Stored records:
- - - - -

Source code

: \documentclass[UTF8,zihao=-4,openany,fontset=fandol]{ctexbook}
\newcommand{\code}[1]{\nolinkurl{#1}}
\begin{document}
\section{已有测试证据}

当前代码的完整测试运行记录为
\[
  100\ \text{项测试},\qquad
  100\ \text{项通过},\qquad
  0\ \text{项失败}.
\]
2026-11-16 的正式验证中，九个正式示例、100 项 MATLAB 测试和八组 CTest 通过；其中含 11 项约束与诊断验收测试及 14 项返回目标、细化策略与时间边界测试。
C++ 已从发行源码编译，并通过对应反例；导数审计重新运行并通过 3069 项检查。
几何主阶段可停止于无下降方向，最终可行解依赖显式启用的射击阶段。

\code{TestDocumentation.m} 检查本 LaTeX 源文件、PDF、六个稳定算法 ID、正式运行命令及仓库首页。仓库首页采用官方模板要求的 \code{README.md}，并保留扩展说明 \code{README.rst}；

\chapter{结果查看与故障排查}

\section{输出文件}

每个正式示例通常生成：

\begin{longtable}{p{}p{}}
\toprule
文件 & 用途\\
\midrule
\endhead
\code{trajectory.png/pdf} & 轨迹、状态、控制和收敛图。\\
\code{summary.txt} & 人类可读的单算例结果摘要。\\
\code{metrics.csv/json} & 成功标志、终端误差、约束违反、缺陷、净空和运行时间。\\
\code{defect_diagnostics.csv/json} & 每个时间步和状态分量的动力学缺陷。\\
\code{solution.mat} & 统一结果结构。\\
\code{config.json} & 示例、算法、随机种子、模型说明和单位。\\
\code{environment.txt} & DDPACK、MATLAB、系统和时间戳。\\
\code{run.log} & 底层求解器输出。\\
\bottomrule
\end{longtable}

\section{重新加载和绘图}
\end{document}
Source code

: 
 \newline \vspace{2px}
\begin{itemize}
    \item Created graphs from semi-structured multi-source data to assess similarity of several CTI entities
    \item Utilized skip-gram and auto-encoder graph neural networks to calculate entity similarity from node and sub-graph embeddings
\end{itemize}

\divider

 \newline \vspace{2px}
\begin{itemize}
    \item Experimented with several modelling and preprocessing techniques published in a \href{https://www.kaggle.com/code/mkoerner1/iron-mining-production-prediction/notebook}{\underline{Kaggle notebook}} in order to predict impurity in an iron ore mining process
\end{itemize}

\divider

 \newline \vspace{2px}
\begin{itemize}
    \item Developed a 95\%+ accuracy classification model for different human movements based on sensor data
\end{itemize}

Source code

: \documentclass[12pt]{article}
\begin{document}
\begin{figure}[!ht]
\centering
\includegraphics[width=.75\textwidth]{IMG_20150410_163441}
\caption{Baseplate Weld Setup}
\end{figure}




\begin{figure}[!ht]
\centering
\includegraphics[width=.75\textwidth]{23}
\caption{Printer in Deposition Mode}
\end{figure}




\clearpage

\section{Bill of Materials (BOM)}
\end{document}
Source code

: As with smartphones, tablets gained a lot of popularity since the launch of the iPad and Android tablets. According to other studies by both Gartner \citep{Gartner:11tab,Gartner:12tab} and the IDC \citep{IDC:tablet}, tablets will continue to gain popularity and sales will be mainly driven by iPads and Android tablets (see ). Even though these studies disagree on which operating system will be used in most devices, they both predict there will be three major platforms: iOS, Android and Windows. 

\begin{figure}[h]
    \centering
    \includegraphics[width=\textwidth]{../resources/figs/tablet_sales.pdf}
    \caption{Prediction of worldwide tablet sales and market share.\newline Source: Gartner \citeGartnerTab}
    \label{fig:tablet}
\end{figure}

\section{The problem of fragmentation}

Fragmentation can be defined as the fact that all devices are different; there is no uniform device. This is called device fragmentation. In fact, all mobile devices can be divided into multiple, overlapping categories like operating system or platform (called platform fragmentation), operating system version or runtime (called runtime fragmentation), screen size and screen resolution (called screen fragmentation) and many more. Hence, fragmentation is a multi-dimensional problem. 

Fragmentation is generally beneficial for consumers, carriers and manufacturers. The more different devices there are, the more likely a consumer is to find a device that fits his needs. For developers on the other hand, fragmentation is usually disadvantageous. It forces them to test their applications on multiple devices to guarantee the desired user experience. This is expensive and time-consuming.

- - - - -

EXERCISE BRIEF:
Copy every line of the records above exactly.

ANSWER BOX:
Source code

: \documentclass[UTF8,zihao=-4,openany,fontset=fandol]{ctexbook}
\newcommand{\code}[1]{\nolinkurl{#1}}
\begin{document}
\section{已有测试证据}

当前代码的完整测试运行记录为
\[
  100\ \text{项测试},\qquad
  100\ \text{项通过},\qquad
  0\ \text{项失败}.
\]
2026-11-16 的正式验证中，九个正式示例、100 项 MATLAB 测试和八组 CTest 通过；其中含 11 项约束与诊断验收测试及 14 项返回目标、细化策略与时间边界测试。
C++ 已从发行源码编译，并通过对应反例；导数审计重新运行并通过 3069 项检查。
几何主阶段可停止于无下降方向，最终可行解依赖显式启用的射击阶段。

\code{TestDocumentation.m} 检查本 LaTeX 源文件、PDF、六个稳定算法 ID、正式运行命令及仓库首页。仓库首页采用官方模板要求的 \code{README.md}，并保留扩展说明 \code{README.rst}；

\chapter{结果查看与故障排查}

\section{输出文件}

每个正式示例通常生成：

\begin{longtable}{p{}p{}}
\toprule
文件 & 用途\\
\midrule
\endhead
\code{trajectory.png/pdf} & 轨迹、状态、控制和收敛图。\\
\code{summary.txt} & 人类可读的单算例结果摘要。\\
\code{metrics.csv/json} & 成功标志、终端误差、约束违反、缺陷、净空和运行时间。\\
\code{defect_diagnostics.csv/json} & 每个时间步和状态分量的动力学缺陷。\\
\code{solution.mat} & 统一结果结构。\\
\code{config.json} & 示例、算法、随机种子、模型说明和单位。\\
\code{environment.txt} & DDPACK、MATLAB、系统和时间戳。\\
\code{run.log} & 底层求解器输出。\\
\bottomrule
\end{longtable}

\section{重新加载和绘图}
\end{document}
Source code

: 
 \newline \vspace{2px}
\begin{itemize}
    \item Created graphs from semi-structured multi-source data to assess similarity of several CTI entities
    \item Utilized skip-gram and auto-encoder graph neural networks to calculate entity similarity from node and sub-graph embeddings
\end{itemize}

\divider

 \newline \vspace{2px}
\begin{itemize}
    \item Experimented with several modelling and preprocessing techniques published in a \href{https://www.kaggle.com/code/mkoerner1/iron-mining-production-prediction/notebook}{\underline{Kaggle notebook}} in order to predict impurity in an iron ore mining process
\end{itemize}

\divider

 \newline \vspace{2px}
\begin{itemize}
    \item Developed a 95\%+ accuracy classification model for different human movements based on sensor data
\end{itemize}

Source code

: \documentclass[12pt]{article}
\begin{document}
\begin{figure}[!ht]
\centering
\includegraphics[width=.75\textwidth]{IMG_20150410_163441}
\caption{Baseplate Weld Setup}
\end{figure}




\begin{figure}[!ht]
\centering
\includegraphics[width=.75\textwidth]{23}
\caption{Printer in Deposition Mode}
\end{figure}




\clearpage

\section{Bill of Materials (BOM)}
\end{document}
Source code

: As with smartphones, tablets gained a lot of popularity since the launch of the iPad and Android tablets. According to other studies by both Gartner \citep{Gartner:11tab,Gartner:12tab} and the IDC \citep{IDC:tablet}, tablets will continue to gain popularity and sales will be mainly driven by iPads and Android tablets (see ). Even though these studies disagree on which operating system will be used in most devices, they both predict there will be three major platforms: iOS, Android and Windows. 

\begin{figure}[h]
    \centering
    \includegraphics[width=\textwidth]{../resources/figs/tablet_sales.pdf}
    \caption{Prediction of worldwide tablet sales and market share.\newline Source: Gartner \citeGartnerTab}
    \label{fig:tablet}
\end{figure}

\section{The problem of fragmentation}

Fragmentation can be defined as the fact that all devices are different; there is no uniform device. This is called device fragmentation. In fact, all mobile devices can be divided into multiple, overlapping categories like operating system or platform (called platform fragmentation), operating system version or runtime (called runtime fragmentation), screen size and screen resolution (called screen fragmentation) and many more. Hence, fragmentation is a multi-dimensional problem. 

Fragmentation is generally beneficial for consumers, carriers and manufacturers. The more different devices there are, the more likely a consumer is to find a device that fits his needs. For developers on the other hand, fragmentation is usually disadvantageous. It forces them to test their applications on multiple devices to guarantee the desired user experience. This is expensive and time-consuming.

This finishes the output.